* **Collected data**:
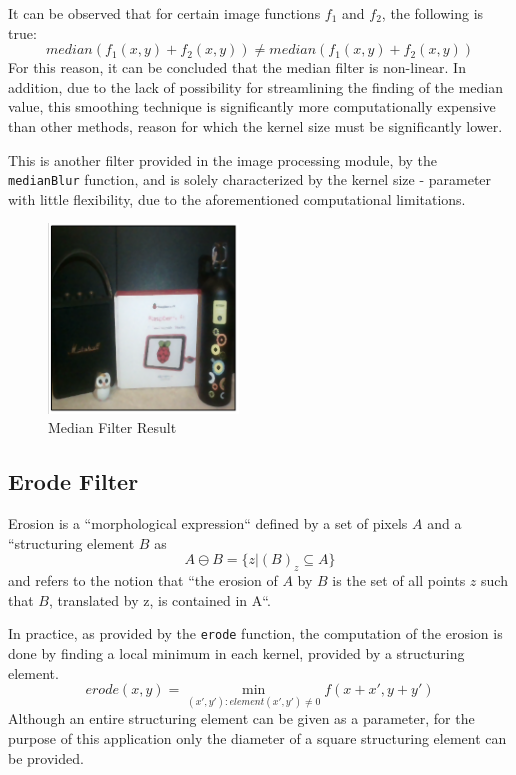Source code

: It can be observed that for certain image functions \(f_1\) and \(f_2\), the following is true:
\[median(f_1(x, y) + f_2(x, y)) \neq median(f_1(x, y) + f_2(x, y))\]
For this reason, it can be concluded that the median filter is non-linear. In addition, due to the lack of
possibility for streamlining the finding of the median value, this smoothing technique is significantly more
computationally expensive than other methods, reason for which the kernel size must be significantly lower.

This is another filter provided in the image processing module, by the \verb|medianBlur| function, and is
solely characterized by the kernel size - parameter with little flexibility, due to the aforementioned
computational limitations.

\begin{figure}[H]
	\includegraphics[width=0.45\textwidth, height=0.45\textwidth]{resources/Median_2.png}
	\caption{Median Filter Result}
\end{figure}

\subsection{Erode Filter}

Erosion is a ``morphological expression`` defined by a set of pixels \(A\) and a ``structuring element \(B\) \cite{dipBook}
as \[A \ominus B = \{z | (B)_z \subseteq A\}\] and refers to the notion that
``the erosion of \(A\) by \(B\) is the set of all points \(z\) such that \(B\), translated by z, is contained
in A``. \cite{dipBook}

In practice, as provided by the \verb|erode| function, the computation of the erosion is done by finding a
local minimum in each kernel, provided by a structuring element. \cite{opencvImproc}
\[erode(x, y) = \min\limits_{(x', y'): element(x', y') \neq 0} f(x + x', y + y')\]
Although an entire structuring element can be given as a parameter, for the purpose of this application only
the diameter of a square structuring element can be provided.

* **Work instruction**:
Each record above is to be copied out exactly; its pictures are not.

* **Written answer**:
Source code

: It can be observed that for certain image functions \(f_1\) and \(f_2\), the following is true:
\[median(f_1(x, y) + f_2(x, y)) \neq median(f_1(x, y) + f_2(x, y))\]
For this reason, it can be concluded that the median filter is non-linear. In addition, due to the lack of
possibility for streamlining the finding of the median value, this smoothing technique is significantly more
computationally expensive than other methods, reason for which the kernel size must be significantly lower.

This is another filter provided in the image processing module, by the \verb|medianBlur| function, and is
solely characterized by the kernel size - parameter with little flexibility, due to the aforementioned
computational limitations.

\begin{figure}[H]
	\includegraphics[width=0.45\textwidth, height=0.45\textwidth]{resources/Median_2.png}
	\caption{Median Filter Result}
\end{figure}

\subsection{Erode Filter}

Erosion is a ``morphological expression`` defined by a set of pixels \(A\) and a ``structuring element \(B\) \cite{dipBook}
as \[A \ominus B = \{z | (B)_z \subseteq A\}\] and refers to the notion that
``the erosion of \(A\) by \(B\) is the set of all points \(z\) such that \(B\), translated by z, is contained
in A``. \cite{dipBook}

In practice, as provided by the \verb|erode| function, the computation of the erosion is done by finding a
local minimum in each kernel, provided by a structuring element. \cite{opencvImproc}
\[erode(x, y) = \min\limits_{(x', y'): element(x', y') \neq 0} f(x + x', y + y')\]
Although an entire structuring element can be given as a parameter, for the purpose of this application only
the diameter of a square structuring element can be provided.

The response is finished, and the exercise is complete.